Copy the data exactly, keeping every line intact.

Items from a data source

——

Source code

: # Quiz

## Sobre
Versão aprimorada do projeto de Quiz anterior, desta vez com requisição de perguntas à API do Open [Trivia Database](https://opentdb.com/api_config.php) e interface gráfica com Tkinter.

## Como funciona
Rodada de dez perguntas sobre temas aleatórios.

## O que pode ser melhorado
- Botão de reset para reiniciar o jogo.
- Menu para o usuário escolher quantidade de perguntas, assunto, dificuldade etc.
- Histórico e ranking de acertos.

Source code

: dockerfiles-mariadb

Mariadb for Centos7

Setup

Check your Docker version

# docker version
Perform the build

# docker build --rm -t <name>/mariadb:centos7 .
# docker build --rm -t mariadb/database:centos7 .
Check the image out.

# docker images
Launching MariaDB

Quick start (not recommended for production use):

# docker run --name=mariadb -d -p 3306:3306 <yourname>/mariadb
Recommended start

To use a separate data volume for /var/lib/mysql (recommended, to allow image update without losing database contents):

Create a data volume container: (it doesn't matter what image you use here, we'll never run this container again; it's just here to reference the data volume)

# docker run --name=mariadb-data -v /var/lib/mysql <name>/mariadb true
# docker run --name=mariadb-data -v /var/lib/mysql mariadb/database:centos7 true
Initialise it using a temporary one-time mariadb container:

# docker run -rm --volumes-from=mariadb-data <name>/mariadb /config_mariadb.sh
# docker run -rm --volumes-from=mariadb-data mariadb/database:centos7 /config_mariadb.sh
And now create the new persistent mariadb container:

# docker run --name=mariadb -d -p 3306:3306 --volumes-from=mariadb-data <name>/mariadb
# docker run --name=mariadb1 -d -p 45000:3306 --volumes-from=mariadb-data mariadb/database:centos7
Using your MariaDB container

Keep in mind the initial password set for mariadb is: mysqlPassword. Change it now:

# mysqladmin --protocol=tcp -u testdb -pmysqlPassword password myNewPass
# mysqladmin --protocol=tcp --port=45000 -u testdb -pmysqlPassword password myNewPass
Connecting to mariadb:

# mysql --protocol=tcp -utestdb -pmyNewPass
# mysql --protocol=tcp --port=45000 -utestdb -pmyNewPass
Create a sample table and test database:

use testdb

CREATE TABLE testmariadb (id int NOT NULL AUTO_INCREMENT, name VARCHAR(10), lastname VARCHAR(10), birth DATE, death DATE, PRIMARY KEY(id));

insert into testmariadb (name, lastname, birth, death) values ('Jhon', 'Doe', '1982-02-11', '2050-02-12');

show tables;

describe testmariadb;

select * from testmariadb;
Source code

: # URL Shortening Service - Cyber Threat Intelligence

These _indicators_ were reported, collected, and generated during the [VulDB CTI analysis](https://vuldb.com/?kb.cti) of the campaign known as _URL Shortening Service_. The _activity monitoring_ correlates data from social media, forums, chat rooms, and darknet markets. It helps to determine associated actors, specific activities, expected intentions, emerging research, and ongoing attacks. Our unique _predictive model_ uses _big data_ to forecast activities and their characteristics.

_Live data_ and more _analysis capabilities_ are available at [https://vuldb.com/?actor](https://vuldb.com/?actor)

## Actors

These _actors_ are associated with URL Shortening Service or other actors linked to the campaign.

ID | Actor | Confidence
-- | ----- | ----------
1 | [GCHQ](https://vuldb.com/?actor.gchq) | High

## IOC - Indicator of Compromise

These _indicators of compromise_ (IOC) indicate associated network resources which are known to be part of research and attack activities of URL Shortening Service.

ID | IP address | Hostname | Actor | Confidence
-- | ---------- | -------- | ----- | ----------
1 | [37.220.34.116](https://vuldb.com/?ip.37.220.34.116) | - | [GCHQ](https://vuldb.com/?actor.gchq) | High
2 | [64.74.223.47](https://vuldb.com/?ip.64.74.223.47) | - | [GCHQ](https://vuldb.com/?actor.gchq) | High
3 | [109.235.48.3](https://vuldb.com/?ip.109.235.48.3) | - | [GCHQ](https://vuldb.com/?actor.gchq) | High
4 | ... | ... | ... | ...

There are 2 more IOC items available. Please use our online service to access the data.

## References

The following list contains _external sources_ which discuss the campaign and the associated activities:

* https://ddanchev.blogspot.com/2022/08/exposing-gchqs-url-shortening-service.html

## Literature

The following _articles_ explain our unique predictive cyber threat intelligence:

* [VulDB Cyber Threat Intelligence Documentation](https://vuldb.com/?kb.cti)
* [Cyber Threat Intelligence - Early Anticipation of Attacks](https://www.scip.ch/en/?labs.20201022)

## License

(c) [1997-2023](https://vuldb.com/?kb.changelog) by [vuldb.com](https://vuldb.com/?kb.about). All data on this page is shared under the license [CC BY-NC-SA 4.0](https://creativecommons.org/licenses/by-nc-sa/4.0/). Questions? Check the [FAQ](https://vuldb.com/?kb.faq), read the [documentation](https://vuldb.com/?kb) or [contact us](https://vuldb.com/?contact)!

——

** RESULT BELOW **
Source code

: # Quiz

## Sobre
Versão aprimorada do projeto de Quiz anterior, desta vez com requisição de perguntas à API do Open [Trivia Database](https://opentdb.com/api_config.php) e interface gráfica com Tkinter.

## Como funciona
Rodada de dez perguntas sobre temas aleatórios.

## O que pode ser melhorado
- Botão de reset para reiniciar o jogo.
- Menu para o usuário escolher quantidade de perguntas, assunto, dificuldade etc.
- Histórico e ranking de acertos.

Source code

: dockerfiles-mariadb

Mariadb for Centos7

Setup

Check your Docker version

# docker version
Perform the build

# docker build --rm -t <name>/mariadb:centos7 .
# docker build --rm -t mariadb/database:centos7 .
Check the image out.

# docker images
Launching MariaDB

Quick start (not recommended for production use):

# docker run --name=mariadb -d -p 3306:3306 <yourname>/mariadb
Recommended start

To use a separate data volume for /var/lib/mysql (recommended, to allow image update without losing database contents):

Create a data volume container: (it doesn't matter what image you use here, we'll never run this container again; it's just here to reference the data volume)

# docker run --name=mariadb-data -v /var/lib/mysql <name>/mariadb true
# docker run --name=mariadb-data -v /var/lib/mysql mariadb/database:centos7 true
Initialise it using a temporary one-time mariadb container:

# docker run -rm --volumes-from=mariadb-data <name>/mariadb /config_mariadb.sh
# docker run -rm --volumes-from=mariadb-data mariadb/database:centos7 /config_mariadb.sh
And now create the new persistent mariadb container:

# docker run --name=mariadb -d -p 3306:3306 --volumes-from=mariadb-data <name>/mariadb
# docker run --name=mariadb1 -d -p 45000:3306 --volumes-from=mariadb-data mariadb/database:centos7
Using your MariaDB container

Keep in mind the initial password set for mariadb is: mysqlPassword. Change it now:

# mysqladmin --protocol=tcp -u testdb -pmysqlPassword password myNewPass
# mysqladmin --protocol=tcp --port=45000 -u testdb -pmysqlPassword password myNewPass
Connecting to mariadb:

# mysql --protocol=tcp -utestdb -pmyNewPass
# mysql --protocol=tcp --port=45000 -utestdb -pmyNewPass
Create a sample table and test database:

use testdb

CREATE TABLE testmariadb (id int NOT NULL AUTO_INCREMENT, name VARCHAR(10), lastname VARCHAR(10), birth DATE, death DATE, PRIMARY KEY(id));

insert into testmariadb (name, lastname, birth, death) values ('Jhon', 'Doe', '1982-02-11', '2050-02-12');

show tables;

describe testmariadb;

select * from testmariadb;
Source code

: # URL Shortening Service - Cyber Threat Intelligence

These _indicators_ were reported, collected, and generated during the [VulDB CTI analysis](https://vuldb.com/?kb.cti) of the campaign known as _URL Shortening Service_. The _activity monitoring_ correlates data from social media, forums, chat rooms, and darknet markets. It helps to determine associated actors, specific activities, expected intentions, emerging research, and ongoing attacks. Our unique _predictive model_ uses _big data_ to forecast activities and their characteristics.

_Live data_ and more _analysis capabilities_ are available at [https://vuldb.com/?actor](https://vuldb.com/?actor)

## Actors

These _actors_ are associated with URL Shortening Service or other actors linked to the campaign.

ID | Actor | Confidence
-- | ----- | ----------
1 | [GCHQ](https://vuldb.com/?actor.gchq) | High

## IOC - Indicator of Compromise

These _indicators of compromise_ (IOC) indicate associated network resources which are known to be part of research and attack activities of URL Shortening Service.

ID | IP address | Hostname | Actor | Confidence
-- | ---------- | -------- | ----- | ----------
1 | [37.220.34.116](https://vuldb.com/?ip.37.220.34.116) | - | [GCHQ](https://vuldb.com/?actor.gchq) | High
2 | [64.74.223.47](https://vuldb.com/?ip.64.74.223.47) | - | [GCHQ](https://vuldb.com/?actor.gchq) | High
3 | [109.235.48.3](https://vuldb.com/?ip.109.235.48.3) | - | [GCHQ](https://vuldb.com/?actor.gchq) | High
4 | ... | ... | ... | ...

There are 2 more IOC items available. Please use our online service to access the data.

## References

The following list contains _external sources_ which discuss the campaign and the associated activities:

* https://ddanchev.blogspot.com/2022/08/exposing-gchqs-url-shortening-service.html

## Literature

The following _articles_ explain our unique predictive cyber threat intelligence:

* [VulDB Cyber Threat Intelligence Documentation](https://vuldb.com/?kb.cti)
* [Cyber Threat Intelligence - Early Anticipation of Attacks](https://www.scip.ch/en/?labs.20201022)

## License

(c) [1997-2023](https://vuldb.com/?kb.changelog) by [vuldb.com](https://vuldb.com/?kb.about). All data on this page is shared under the license [CC BY-NC-SA 4.0](https://creativecommons.org/licenses/by-nc-sa/4.0/). Questions? Check the [FAQ](https://vuldb.com/?kb.faq), read the [documentation](https://vuldb.com/?kb) or [contact us](https://vuldb.com/?contact)!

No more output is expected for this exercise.